Work order →
Go through the records and copy each line where the word "number" occurs.

Records shown section start

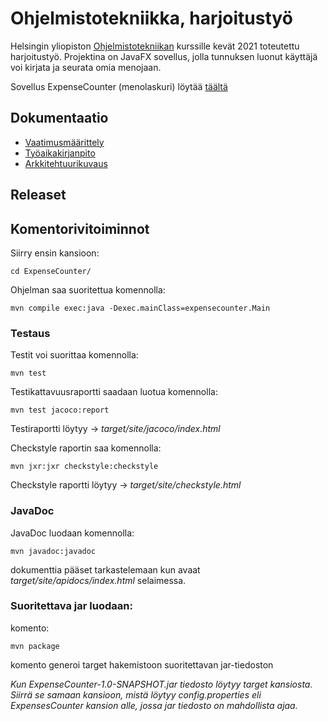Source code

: # **Ohjelmistotekniikka, harjoitustyö**
Helsingin yliopiston [Ohjelmistotekniikan](https://ohjelmistotekniikka-hy.github.io/) kurssille kevät 2021 toteutettu harjoitustyö.
Projektina on JavaFX sovellus, jolla tunnuksen luonut käyttäjä voi kirjata ja seurata omia menojaan.

Sovellus ExpenseCounter (menolaskuri) löytää [täältä](https://github.com/repemi/ot-harjoitustyo/tree/master/ExpenseCounter)


## Dokumentaatio

* [Vaatimusmäärittely](https://github.com/repemi/ot-harjoitustyo/blob/master/dokumentaatio/vaatimusmaarittely.md)
* [Työaikakirjanpito](https://github.com/repemi/ot-harjoitustyo/blob/master/dokumentaatio/tyoaikakirjanpito.md)
* [Arkkitehtuurikuvaus](https://github.com/repemi/ot-harjoitustyo/blob/master/dokumentaatio/arkkitehtuuri.md)

## Releaset



## Komentorivitoiminnot

Siirry ensin kansioon:

```
cd ExpenseCounter/
```
Ohjelman saa suoritettua komennolla:

```
mvn compile exec:java -Dexec.mainClass=expensecounter.Main
```

### Testaus


Testit voi suorittaa komennolla:
```
mvn test
```

Testikattavuusraportti saadaan luotua komennolla:
```
mvn test jacoco:report
```
Testiraportti löytyy -> _target/site/jacoco/index.html_

Checkstyle raportin saa komennolla: 

```
mvn jxr:jxr checkstyle:checkstyle
```
Checkstyle raportti löytyy -> _target/site/checkstyle.html_

### JavaDoc

JavaDoc luodaan komennolla:
```
mvn javadoc:javadoc
```
dokumenttia pääset tarkastelemaan kun avaat
*target/site/apidocs/index.html* selaimessa.

### Suoritettava jar luodaan: 

komento:
```
mvn package
```
komento generoi target hakemistoon suoritettavan jar-tiedoston 
 
*Kun ExpenseCounter-1.0-SNAPSHOT.jar tiedosto löytyy target kansiosta. Siirrä se samaan kansioon, mistä löytyy config.properties eli ExpensesCounter kansion alle, jossa jar tiedosto on mahdollista ajaa.*
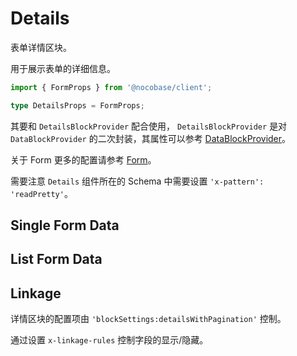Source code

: 

# Details

表单详情区块。

用于展示表单的详细信息。

```ts
import { FormProps } from '@nocobase/client';

type DetailsProps = FormProps;
```

其要和 `DetailsBlockProvider` 配合使用， `DetailsBlockProvider` 是对 `DataBlockProvider` 的二次封装，其属性可以参考 [DataBlockProvider](/core/data-block/data-block-provider#属性详解)。

关于 Form 更多的配置请参考 [Form](/components/form)。

需要注意 `Details` 组件所在的 Schema 中需要设置 `'x-pattern': 'readPretty'`。

## Single Form Data

<code src="./demos/new-demos/single.tsx"></code>

## List Form Data

<code src="./demos/new-demos/list.tsx"></code>

## Linkage

详情区块的配置项由 `'blockSettings:detailsWithPagination'` 控制。

通过设置 `x-linkage-rules` 控制字段的显示/隐藏。
<code src="./demos/new-demos/linkage.tsx"></code>


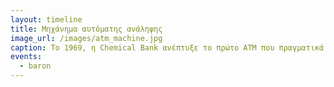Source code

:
 ```yaml
---
layout: timeline 
title: Μηχάνημα αυτόματης ανάληψης 
image_url: /images/atm_machine.jpg
caption: Το 1969, η Chemical Bank ανέπτυξε το πρώτο ΑΤΜ που πραγματικά μοιάζει και λειτουργεί σαν σύγχρονα ΑΤΜs. Το ΑΤΜ Docuteller, που κατασκευάστηκε από την Docutel Corporation, έκανε πρεμιέρα στη Νέα Υόρκη στις 2 Σεπτεμβρίου. Η Docutel ήταν η πρώτη που κατείχε το δίπλωμα ευρεσιτεχνίας στης ΗΠΑ για το ΑΤΜ και, ως εκ τούτου, γενικά πιστώνεται ως ο εφευρέτης του.
events:
  - baron 
---
```

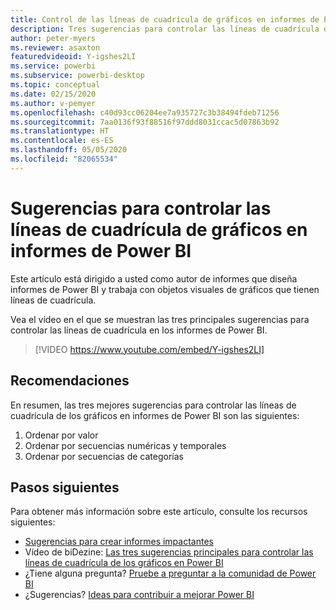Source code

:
```yaml
---
title: Control de las líneas de cuadrícula de gráficos en informes de Power BI
description: Tres sugerencias para controlar las líneas de cuadrícula de gráficos en objetos visuales de informes de Power BI, en Power BI Desktop o el servicio Power BI.
author: peter-myers
ms.reviewer: asaxton
featuredvideoid: Y-igshes2LI
ms.service: powerbi
ms.subservice: powerbi-desktop
ms.topic: conceptual
ms.date: 02/15/2020
ms.author: v-pemyer
ms.openlocfilehash: c40d93cc06204ee7a935727c3b38494fdeb71256
ms.sourcegitcommit: 7aa0136f93f88516f97ddd8031ccac5d07863b92
ms.translationtype: HT
ms.contentlocale: es-ES
ms.lasthandoff: 05/05/2020
ms.locfileid: "82065534"
---
```

# <a name="tips-to-control-chart-gridlines-in-power-bi-reports"></a>Sugerencias para controlar las líneas de cuadrícula de gráficos en informes de Power BI

Este artículo está dirigido a usted como autor de informes que diseña informes de Power BI y trabaja con objetos visuales de gráficos que tienen líneas de cuadrícula.

Vea el vídeo en el que se muestran las tres principales sugerencias para controlar las líneas de cuadrícula en los informes de Power BI.

> [!VIDEO https://www.youtube.com/embed/Y-igshes2LI]

## <a name="tips"></a>Recomendaciones

En resumen, las tres mejores sugerencias para controlar las líneas de cuadrícula de los gráficos en informes de Power BI son las siguientes:

1. Ordenar por valor
1. Ordenar por secuencias numéricas y temporales
1. Ordenar por secuencias de categorías

## <a name="next-steps"></a>Pasos siguientes

Para obtener más información sobre este artículo, consulte los recursos siguientes:

- [Sugerencias para crear informes impactantes](../desktop-tips-and-tricks-for-creating-reports.md)
- Vídeo de biDezine: [Las tres sugerencias principales para controlar las líneas de cuadrícula de los gráficos en Power BI](https://www.youtube.com/watch?v=Y-igshes2LI)
- ¿Tiene alguna pregunta? [Pruebe a preguntar a la comunidad de Power BI](https://community.powerbi.com/)
- ¿Sugerencias? [Ideas para contribuir a mejorar Power BI](https://ideas.powerbi.com)
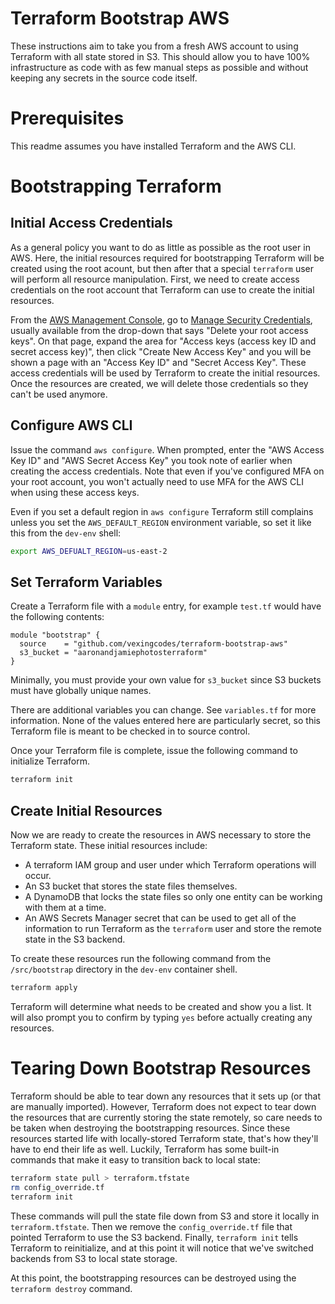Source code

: # Terraform Bootstrap AWS

These instructions aim to take you from a fresh AWS account to using Terraform with all state stored in S3. This should
allow you to have 100% infrastructure as code with as few manual steps as possible and without keeping any secrets in
the source code itself.

# Prerequisites

This readme assumes you have installed Terraform and the AWS CLI.

# Bootstrapping Terraform

## Initial Access Credentials

As a general policy you want to do as little as possible as the root user in AWS. Here, the initial resources required
for bootstrapping Terraform will be created using the root acount, but then after that a special `terraform` user will
perform all resource manipulation. First, we need to create access credentials on the root account that Terraform can
use to create the initial resources.

From the [AWS Management Console](https://console.aws.amazon.com), go to
[Manage Security Credentials](https://console.aws.amazon.com/iam/home#/security_credentials), usually available from the
drop-down that says "Delete your root access keys". On that page, expand the area for "Access keys (access key ID and
secret access key)", then click "Create New Access Key" and you will be shown a page with an "Access Key ID" and "Secret
Access Key". These access credentials will be used by Terraform to create the initial resources. Once the resources are
created, we will delete those credentials so they can't be used anymore.
 
## Configure AWS CLI

Issue the command `aws configure`. When prompted, enter the "AWS Access Key ID" and "AWS Secret Access Key" you took
note of earlier when creating the access credentials. Note that even if you've configured MFA on your root account, you
won't actually need to use MFA for the AWS CLI when using these access keys.

Even if you set a default region in `aws configure` Terraform still complains unless you set the `AWS_DEFAULT_REGION`
environment variable, so set it like this from the `dev-env` shell:

```bash
export AWS_DEFUALT_REGION=us-east-2
```

## Set Terraform Variables

Create a Terraform file with a `module` entry, for example `test.tf` would have the following contents:

```
module "bootstrap" {
  source    = "github.com/vexingcodes/terraform-bootstrap-aws"
  s3_bucket = "aaronandjamiephotosterraform"
}
```

Minimally, you must provide your own value for `s3_bucket` since S3 buckets must have globally unique names.

There are additional variables you can change. See `variables.tf` for more information. None of the values entered here
are particularly secret, so this Terraform file is meant to be checked in to source control.

Once your Terraform file is complete, issue the following command to initialize Terraform.

```bash
terraform init
```

## Create Initial Resources

Now we are ready to create the resources in AWS necessary to store the Terraform state. These initial resources include:

* A terraform IAM group and user under which Terraform operations will occur.
* An S3 bucket that stores the state files themselves.
* A DynamoDB that locks the state files so only one entity can be working with them at a time.
* An AWS Secrets Manager secret that can be used to get all of the information to run Terraform as the `terraform` user
  and store the remote state in the S3 backend.

To create these resources run the following command from the `/src/bootstrap` directory in the `dev-env` container shell.

```bash
terraform apply
```

Terraform will determine what needs to be created and show you a list. It will also prompt you to confirm by typing
`yes` before actually creating any resources.

# Tearing Down Bootstrap Resources

Terraform should be able to tear down any resources that it sets up (or that are manually imported). However, Terraform
does not expect to tear down the resources that are currently storing the state remotely, so care needs to be taken when
destroying the bootstrapping resources. Since these resources started life with locally-stored Terraform state, that's
how they'll have to end their life as well. Luckily, Terraform has some built-in commands that make it easy to
transition back to local state:

```bash
terraform state pull > terraform.tfstate
rm config_override.tf
terraform init
```

These commands will pull the state file down from S3 and store it locally in `terraform.tfstate`. Then we remove the
`config_override.tf` file that pointed Terraform to use the S3 backend. Finally, `terraform init` tells Terraform to
reinitialize, and at this point it will notice that we've switched backends from S3 to local state storage.

At this point, the bootstrapping resources can be destroyed using the `terraform destroy` command.
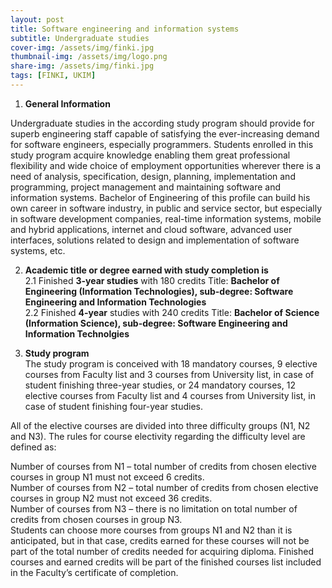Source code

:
 ```yaml
---
layout: post
title: Software engineering and information systems
subtitle: Undergraduate studies
cover-img: /assets/img/finki.jpg
thumbnail-img: /assets/img/logo.png
share-img: /assets/img/finki.jpg
tags: [FINKI, UKIM]
---
```


1. **General Information**

  Undergraduate studies in the according study program should provide for superb engineering staff capable of satisfying the ever-increasing demand for software engineers, especially programmers. Students enrolled in this study program acquire knowledge enabling them great professional flexibility and wide choice of employment opportunities wherever there is a need of analysis, specification, design, planning, implementation and programming, project management and maintaining software and information systems. Bachelor of Engineering of this profile can build his own career in software industry, in public and service sector, but especially in software development companies, real-time information systems, mobile and hybrid applications, internet and cloud software, advanced user interfaces, solutions related to design and implementation of software systems, etc. 

2. **Academic title or degree earned with study completion is**  
    2.1 Finished **3-year studies** with 180 credits  Title: **Bachelor of Engineering (Information Technologies), sub-degree: Software Engineering and Information Technologies**  
    2.2 Finished **4-year** studies with 240 credits  Title: **Bachelor of Science (Information Science), sub-degree: Software Engineering and Information Technolgies**

3. **Study program**  
  The study program is conceived with 18 mandatory courses, 9 elective courses from Faculty list and 3 courses from University list, in case of student finishing three-year studies, or 24 mandatory courses, 12 elective courses from Faculty list and 4 courses from University list, in case of student finishing four-year studies.

  All of the elective courses are divided into three difficulty groups (N1, N2 and N3). The rules for course electivity regarding the difficulty level are defined as:

  Number of courses from N1 – total number of credits from chosen elective courses in group N1 must not exceed 6 credits.  
  Number of courses from N2 – total number of credits from chosen elective courses in group N2 must not exceed 36 credits.  
  Number of courses from N3 – there is no limitation on total number of credits from chosen courses in group N3.   
  Students can choose more courses from groups N1 and N2 than it is anticipated, but in that case, credits earned for these courses will not be part of the total number of credits needed for acquiring diploma. Finished courses and earned credits will be part of the finished courses list included in the Faculty’s certificate of completion.
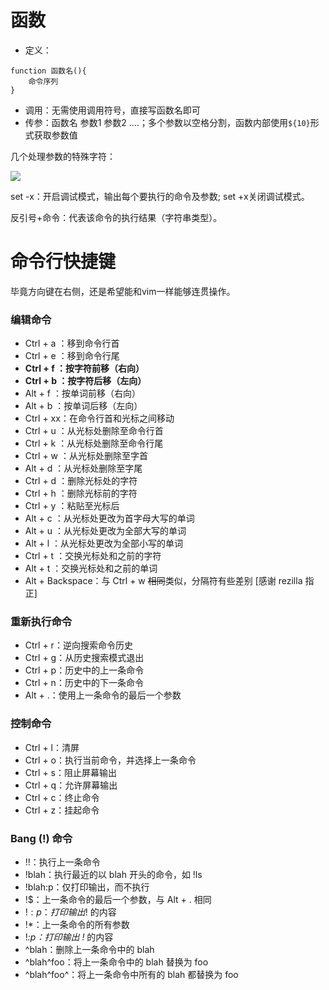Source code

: # 函数

- 定义：
```shell
function 函数名(){
	命令序列
}
```
- 调用：无需使用调用符号，直接写函数名即可
- 传参：函数名 参数1 参数2 ....；多个参数以空格分割，函数内部使用`${10}`形式获取参数值

几个处理参数的特殊字符：

![](Pasted%20image%2020230725153839.png)

set -x：开启调试模式，输出每个要执行的命令及参数; set +x关闭调试模式。

反引号+命令：代表该命令的执行结果（字符串类型）。
# 命令行快捷键

毕竟方向键在右侧，还是希望能和vim一样能够连贯操作。
### 编辑命令

- Ctrl + a ：移到命令行首
- Ctrl + e ：移到命令行尾
- **Ctrl + f ：按字符前移（右向）**
- **Ctrl + b ：按字符后移（左向）**
- Alt + f ：按单词前移（右向）
- Alt + b ：按单词后移（左向）
- Ctrl + xx：在命令行首和光标之间移动
- Ctrl + u ：从光标处删除至命令行首
- Ctrl + k ：从光标处删除至命令行尾
- Ctrl + w ：从光标处删除至字首
- Alt + d ：从光标处删除至字尾
- Ctrl + d ：删除光标处的字符
- Ctrl + h ：删除光标前的字符
- Ctrl + y ：粘贴至光标后
- Alt + c ：从光标处更改为首字母大写的单词
- Alt + u ：从光标处更改为全部大写的单词
- Alt + l ：从光标处更改为全部小写的单词
- Ctrl + t ：交换光标处和之前的字符
- Alt + t ：交换光标处和之前的单词
- Alt + Backspace：与 Ctrl + w ~~相同~~类似，分隔符有些差别 [感谢 rezilla 指正]

### 重新执行命令

- Ctrl + r：逆向搜索命令历史
- Ctrl + g：从历史搜索模式退出
- Ctrl + p：历史中的上一条命令
- Ctrl + n：历史中的下一条命令
- Alt + .：使用上一条命令的最后一个参数

### 控制命令

- Ctrl + l：清屏
- Ctrl + o：执行当前命令，并选择上一条命令
- Ctrl + s：阻止屏幕输出
- Ctrl + q：允许屏幕输出
- Ctrl + c：终止命令
- Ctrl + z：挂起命令

### Bang (!) 命令

- !!：执行上一条命令
- !blah：执行最近的以 blah 开头的命令，如 !ls
- !blah:p：仅打印输出，而不执行
- !$：上一条命令的最后一个参数，与 Alt + . 相同
- !$:p：打印输出 !$ 的内容
- !*：上一条命令的所有参数
- !*:p：打印输出 !* 的内容
- ^blah：删除上一条命令中的 blah
- ^blah^foo：将上一条命令中的 blah 替换为 foo
- ^blah^foo^：将上一条命令中所有的 blah 都替换为 foo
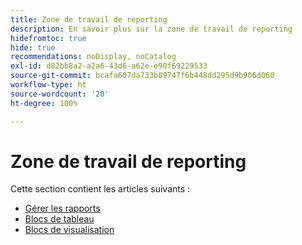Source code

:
 ```yaml
---
title: Zone de travail de reporting
description: En savoir plus sur la zone de travail de reporting
hidefromtoc: true
hide: true
recommendations: noDisplay, noCatalog
exl-id: d82bb8a2-a2a6-43d6-a62e-e90f69229533
source-git-commit: bcafa607da733b89747f6b448dd295d9b906d060
workflow-type: ht
source-wordcount: '20'
ht-degree: 100%

---
```


# Zone de travail de reporting

Cette section contient les articles suivants :

* [Gérer les rapports](../../reports-and-dashboards/reporting-canvas/manage-reports/manage-reports.md)
* [Blocs de tableau](../../reports-and-dashboards/reporting-canvas/table-blocks/table-blocks.md)
* [Blocs de visualisation](../../reports-and-dashboards/reporting-canvas/visualization-blocks/visualization-blocks.md)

Records shown section end

Reply to the exercise →
  Number of courses from N1 – total number of credits from chosen elective courses in group N1 must not exceed 6 credits.  
  Number of courses from N2 – total number of credits from chosen elective courses in group N2 must not exceed 36 credits.  
  Number of courses from N3 – there is no limitation on total number of credits from chosen courses in group N3.   
  Students can choose more courses from groups N1 and N2 than it is anticipated, but in that case, credits earned for these courses will not be part of the total number of credits needed for acquiring diploma. Finished courses and earned credits will be part of the finished courses list included in the Faculty’s certificate of completion.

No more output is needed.